12. An apparatus, comprising: one or more processors; and memory
storing instructions that, when executed by the one or more
processors, cause the apparatus to: for each of a plurality of jobs
executed by a computing system component, wherein each job
comprises an execution of a corresponding job definition: retrieve
metadata about the job from the computing system component;
calculate an inefficiency metric for the job based on the metadata,
wherein a higher inefficiency metric corresponds to a more
inefficient job; rank the plurality of jobs based on each job's
inefficiency metric and select one or more top-ranked jobs from the
ranking; select one or more job definitions corresponding to the
one or more top-ranked jobs; and send optimization requests to
users associated with the selected job definitions.
13. The apparatus of claim 12, wherein: the computing system
component is a data processing cluster that executes logic to:
receive jobs submitted by users; and for each submitted job:
execute one or more associated tasks to complete the job; and store
metadata about the job; and the data processing cluster comprises:
multiple data nodes that execute the tasks associated with the
submitted jobs; a first node managing a namespace encompassing the
multiple data nodes; a second node scheduling the tasks to data
nodes; and a third node for storing the job metadata.

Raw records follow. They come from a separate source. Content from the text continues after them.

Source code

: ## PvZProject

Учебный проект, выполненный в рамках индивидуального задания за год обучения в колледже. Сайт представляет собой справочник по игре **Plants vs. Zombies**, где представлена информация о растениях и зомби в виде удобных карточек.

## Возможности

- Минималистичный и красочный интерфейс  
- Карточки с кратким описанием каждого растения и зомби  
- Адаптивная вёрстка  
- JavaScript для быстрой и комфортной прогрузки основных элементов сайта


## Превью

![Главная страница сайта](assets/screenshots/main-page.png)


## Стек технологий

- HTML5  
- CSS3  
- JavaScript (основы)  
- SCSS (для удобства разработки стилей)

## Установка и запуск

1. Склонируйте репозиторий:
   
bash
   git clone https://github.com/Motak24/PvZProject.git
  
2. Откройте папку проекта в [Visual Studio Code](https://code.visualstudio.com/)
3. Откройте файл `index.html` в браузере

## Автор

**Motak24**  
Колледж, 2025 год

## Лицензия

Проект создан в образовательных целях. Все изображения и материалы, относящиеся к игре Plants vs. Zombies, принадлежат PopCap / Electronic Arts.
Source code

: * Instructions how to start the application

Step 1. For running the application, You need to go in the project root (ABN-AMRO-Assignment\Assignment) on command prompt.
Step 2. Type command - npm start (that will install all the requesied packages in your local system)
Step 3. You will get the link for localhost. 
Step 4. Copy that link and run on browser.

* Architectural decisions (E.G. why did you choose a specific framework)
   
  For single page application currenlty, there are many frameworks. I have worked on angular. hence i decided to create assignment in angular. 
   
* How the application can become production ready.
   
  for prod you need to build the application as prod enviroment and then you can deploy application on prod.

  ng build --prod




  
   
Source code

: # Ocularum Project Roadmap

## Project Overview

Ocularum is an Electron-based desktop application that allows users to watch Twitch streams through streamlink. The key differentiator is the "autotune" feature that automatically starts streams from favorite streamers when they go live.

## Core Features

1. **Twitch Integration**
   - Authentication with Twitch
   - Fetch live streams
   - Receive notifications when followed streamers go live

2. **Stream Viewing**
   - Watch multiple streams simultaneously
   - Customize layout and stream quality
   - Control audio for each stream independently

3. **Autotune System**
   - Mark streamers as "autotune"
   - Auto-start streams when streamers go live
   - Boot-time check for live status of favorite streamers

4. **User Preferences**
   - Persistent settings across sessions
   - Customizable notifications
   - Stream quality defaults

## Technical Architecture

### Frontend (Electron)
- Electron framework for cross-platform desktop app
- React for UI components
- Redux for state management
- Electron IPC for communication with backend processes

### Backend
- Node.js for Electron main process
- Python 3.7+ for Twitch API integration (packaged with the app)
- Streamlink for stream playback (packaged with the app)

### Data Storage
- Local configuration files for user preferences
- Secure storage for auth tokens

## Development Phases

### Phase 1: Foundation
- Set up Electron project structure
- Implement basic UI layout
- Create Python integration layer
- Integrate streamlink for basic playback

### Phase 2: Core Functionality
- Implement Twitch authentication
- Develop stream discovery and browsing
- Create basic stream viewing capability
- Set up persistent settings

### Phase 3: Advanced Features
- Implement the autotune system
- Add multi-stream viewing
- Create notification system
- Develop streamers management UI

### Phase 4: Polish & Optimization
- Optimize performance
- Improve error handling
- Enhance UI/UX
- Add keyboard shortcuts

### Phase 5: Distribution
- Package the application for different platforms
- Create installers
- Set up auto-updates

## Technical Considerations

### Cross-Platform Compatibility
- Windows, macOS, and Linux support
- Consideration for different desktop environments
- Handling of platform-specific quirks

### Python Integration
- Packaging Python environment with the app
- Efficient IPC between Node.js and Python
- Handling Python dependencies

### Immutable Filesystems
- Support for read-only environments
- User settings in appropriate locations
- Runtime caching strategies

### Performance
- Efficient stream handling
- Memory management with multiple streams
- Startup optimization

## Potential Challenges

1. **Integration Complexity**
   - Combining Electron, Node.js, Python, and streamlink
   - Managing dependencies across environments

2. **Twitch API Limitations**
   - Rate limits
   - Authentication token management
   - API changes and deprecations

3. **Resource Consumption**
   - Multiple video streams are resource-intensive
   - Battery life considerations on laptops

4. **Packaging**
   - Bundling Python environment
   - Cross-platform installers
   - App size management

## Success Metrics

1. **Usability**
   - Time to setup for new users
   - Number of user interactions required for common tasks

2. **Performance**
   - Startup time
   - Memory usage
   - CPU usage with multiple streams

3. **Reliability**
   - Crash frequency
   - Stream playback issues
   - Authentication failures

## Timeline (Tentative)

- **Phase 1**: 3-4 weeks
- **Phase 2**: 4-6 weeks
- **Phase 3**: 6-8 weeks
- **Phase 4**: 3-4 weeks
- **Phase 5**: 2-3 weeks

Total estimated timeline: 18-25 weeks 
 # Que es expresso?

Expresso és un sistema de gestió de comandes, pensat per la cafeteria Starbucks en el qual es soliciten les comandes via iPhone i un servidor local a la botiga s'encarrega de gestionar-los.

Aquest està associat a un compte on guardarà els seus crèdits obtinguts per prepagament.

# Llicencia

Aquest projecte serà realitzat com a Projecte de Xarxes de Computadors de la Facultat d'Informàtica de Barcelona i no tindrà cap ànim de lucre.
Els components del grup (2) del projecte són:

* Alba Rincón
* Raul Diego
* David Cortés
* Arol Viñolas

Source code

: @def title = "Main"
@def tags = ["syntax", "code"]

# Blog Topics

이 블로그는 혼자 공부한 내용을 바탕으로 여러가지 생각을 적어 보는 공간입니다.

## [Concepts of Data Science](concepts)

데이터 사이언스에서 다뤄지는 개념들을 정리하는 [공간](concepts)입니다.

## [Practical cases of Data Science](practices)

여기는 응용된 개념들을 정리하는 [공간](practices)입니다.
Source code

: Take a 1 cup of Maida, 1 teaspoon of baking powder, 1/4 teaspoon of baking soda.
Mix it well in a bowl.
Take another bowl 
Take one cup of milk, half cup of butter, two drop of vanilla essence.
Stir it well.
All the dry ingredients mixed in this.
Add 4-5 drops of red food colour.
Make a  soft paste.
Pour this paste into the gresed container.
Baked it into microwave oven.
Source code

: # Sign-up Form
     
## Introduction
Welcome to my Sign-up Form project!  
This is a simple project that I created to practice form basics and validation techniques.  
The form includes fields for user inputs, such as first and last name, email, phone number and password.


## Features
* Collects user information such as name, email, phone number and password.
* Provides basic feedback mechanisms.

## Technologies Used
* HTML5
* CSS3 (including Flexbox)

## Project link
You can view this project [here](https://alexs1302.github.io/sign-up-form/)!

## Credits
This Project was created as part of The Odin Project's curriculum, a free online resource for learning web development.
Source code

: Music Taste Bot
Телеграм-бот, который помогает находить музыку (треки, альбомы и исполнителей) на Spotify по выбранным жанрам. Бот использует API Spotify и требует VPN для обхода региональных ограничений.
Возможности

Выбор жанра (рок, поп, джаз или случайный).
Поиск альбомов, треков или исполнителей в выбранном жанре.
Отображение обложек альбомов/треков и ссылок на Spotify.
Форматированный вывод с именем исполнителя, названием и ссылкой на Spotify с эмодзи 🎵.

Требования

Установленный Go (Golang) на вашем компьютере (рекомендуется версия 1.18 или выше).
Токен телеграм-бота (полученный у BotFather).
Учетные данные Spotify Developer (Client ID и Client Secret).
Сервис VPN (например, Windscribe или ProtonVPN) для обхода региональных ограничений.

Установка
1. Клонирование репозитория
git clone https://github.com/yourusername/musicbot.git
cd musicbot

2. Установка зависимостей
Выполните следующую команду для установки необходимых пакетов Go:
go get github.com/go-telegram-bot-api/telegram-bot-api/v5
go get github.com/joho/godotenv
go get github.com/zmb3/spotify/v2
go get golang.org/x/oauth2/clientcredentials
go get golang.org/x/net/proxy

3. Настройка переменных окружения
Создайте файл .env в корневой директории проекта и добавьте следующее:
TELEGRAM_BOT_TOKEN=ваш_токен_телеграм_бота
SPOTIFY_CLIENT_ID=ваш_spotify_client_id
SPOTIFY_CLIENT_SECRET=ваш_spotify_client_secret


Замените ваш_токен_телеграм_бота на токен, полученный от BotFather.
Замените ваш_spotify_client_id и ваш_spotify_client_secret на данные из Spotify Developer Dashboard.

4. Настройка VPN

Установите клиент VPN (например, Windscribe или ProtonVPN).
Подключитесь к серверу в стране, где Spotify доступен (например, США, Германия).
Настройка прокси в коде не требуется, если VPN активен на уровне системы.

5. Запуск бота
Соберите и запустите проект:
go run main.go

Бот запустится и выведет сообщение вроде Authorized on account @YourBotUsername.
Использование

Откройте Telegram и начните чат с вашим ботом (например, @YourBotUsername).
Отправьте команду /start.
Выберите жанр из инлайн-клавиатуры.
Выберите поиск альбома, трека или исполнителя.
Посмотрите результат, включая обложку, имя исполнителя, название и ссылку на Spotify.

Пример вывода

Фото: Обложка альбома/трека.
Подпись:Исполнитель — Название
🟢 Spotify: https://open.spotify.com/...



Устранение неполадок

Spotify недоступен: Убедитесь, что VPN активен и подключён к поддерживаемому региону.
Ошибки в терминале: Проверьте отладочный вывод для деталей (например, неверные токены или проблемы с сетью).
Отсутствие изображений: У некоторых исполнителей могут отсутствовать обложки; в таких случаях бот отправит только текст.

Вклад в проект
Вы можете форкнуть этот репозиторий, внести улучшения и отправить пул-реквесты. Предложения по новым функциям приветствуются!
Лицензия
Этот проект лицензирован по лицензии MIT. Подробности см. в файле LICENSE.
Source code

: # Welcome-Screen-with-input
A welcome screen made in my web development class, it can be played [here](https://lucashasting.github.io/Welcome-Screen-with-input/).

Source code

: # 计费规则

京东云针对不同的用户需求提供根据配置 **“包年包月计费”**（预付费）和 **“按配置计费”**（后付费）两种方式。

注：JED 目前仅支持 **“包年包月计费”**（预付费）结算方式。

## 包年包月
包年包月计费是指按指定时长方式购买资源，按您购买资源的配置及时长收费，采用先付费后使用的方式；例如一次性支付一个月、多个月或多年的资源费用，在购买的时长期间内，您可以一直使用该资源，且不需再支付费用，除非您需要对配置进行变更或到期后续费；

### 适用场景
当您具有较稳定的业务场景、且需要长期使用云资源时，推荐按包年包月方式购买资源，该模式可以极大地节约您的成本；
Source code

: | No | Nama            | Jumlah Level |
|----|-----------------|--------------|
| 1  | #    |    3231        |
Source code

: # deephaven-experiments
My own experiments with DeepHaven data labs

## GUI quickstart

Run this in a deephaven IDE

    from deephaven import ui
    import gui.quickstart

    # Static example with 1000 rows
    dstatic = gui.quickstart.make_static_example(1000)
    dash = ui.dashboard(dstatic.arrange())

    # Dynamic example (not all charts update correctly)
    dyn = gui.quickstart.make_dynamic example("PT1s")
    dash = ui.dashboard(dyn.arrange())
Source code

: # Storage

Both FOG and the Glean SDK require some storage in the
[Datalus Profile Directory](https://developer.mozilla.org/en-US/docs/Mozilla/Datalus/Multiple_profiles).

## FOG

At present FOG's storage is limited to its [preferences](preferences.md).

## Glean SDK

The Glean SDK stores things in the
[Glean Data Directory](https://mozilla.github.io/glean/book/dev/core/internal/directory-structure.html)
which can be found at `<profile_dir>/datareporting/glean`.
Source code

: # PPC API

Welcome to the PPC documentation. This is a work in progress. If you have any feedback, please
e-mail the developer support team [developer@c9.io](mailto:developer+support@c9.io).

14. The apparatus of claim 12, wherein sending optimization
requests to users associated with the selected job definitions
comprises: for each of the selected job definitions: if a ticket
exists for the job definition, updating the ticket at an issue
tracking server; and if a ticket does not exist for the job
definition, opening a ticket for the job definition at the issue
tracking server; and wherein a ticket for a job definition
comprises metadata about at least one job that executed the job
definition during the time period.
15. The apparatus of claim 12, wherein sending optimization
requests to users associated with the selected job definitions
comprises: for each user associated with at least one of the
selected job definitions, opening a single ticket for the user,
wherein the single ticket references all job definitions associated
with the user.
16. The apparatus of claim 12, wherein calculating the inefficiency
metric for a given job based on the metadata comprises: obtaining
one or more factors about the given job from the metadata;
normalizing each of the one or more factors to share a same scale;
and aggregating the one or more factors to yield the inefficiency
metric.
17. The apparatus of claim 16, wherein the one or more factors
comprise at least one of: a measure of resources allocated to the
given job; a measure of how efficiently the given job used the
allocated resources; a frequency with which the given job was
executed during the time period; and for each other job aside from
the given job that executed the job definition during the time
period, a measure of how efficiently the other job used the
resources that were allocated by the other job.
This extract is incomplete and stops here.